INSTRUCTIONS TO FOLLOW>
Scan the entries line by line and return those with "comot".

Saved entries

____________________

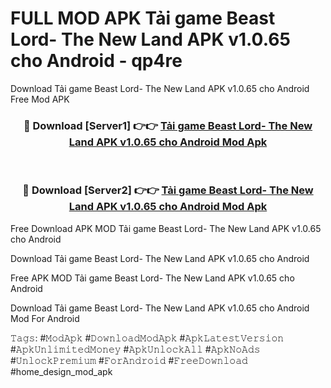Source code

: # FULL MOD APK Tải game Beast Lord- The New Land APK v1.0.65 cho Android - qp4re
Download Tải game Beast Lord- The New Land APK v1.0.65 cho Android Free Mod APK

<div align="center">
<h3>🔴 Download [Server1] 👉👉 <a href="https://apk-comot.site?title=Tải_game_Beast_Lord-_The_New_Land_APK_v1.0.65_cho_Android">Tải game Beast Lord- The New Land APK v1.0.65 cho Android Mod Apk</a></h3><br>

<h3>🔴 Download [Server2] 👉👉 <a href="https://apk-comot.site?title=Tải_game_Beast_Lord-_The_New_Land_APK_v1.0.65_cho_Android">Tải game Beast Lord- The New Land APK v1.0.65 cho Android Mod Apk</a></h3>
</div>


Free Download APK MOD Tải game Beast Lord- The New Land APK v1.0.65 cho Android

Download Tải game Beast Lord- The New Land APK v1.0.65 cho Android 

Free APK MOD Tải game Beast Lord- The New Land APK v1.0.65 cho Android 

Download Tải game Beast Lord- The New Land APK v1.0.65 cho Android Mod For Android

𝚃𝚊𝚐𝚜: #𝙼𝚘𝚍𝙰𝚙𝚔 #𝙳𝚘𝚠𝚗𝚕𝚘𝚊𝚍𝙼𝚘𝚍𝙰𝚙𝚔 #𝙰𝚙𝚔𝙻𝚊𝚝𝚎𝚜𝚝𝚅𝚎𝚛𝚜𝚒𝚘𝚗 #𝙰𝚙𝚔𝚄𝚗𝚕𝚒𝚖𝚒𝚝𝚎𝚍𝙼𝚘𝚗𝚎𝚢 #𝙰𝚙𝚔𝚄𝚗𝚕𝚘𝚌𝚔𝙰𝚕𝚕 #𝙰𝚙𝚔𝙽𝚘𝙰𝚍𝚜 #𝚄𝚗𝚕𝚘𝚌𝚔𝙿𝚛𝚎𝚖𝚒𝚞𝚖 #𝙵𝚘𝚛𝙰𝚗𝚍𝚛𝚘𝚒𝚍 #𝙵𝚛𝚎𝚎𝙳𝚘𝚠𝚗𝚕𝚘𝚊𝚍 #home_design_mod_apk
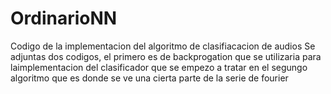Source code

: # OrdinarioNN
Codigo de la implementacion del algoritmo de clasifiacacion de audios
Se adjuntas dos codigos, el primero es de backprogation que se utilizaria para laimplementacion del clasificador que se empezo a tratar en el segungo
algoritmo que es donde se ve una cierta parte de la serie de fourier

____________________

OUTPUT FOR THIS TASK>
<h3>🔴 Download [Server1] 👉👉 <a href="https://apk-comot.site?title=Tải_game_Beast_Lord-_The_New_Land_APK_v1.0.65_cho_Android">Tải game Beast Lord- The New Land APK v1.0.65 cho Android Mod Apk</a></h3><br>
<h3>🔴 Download [Server2] 👉👉 <a href="https://apk-comot.site?title=Tải_game_Beast_Lord-_The_New_Land_APK_v1.0.65_cho_Android">Tải game Beast Lord- The New Land APK v1.0.65 cho Android Mod Apk</a></h3>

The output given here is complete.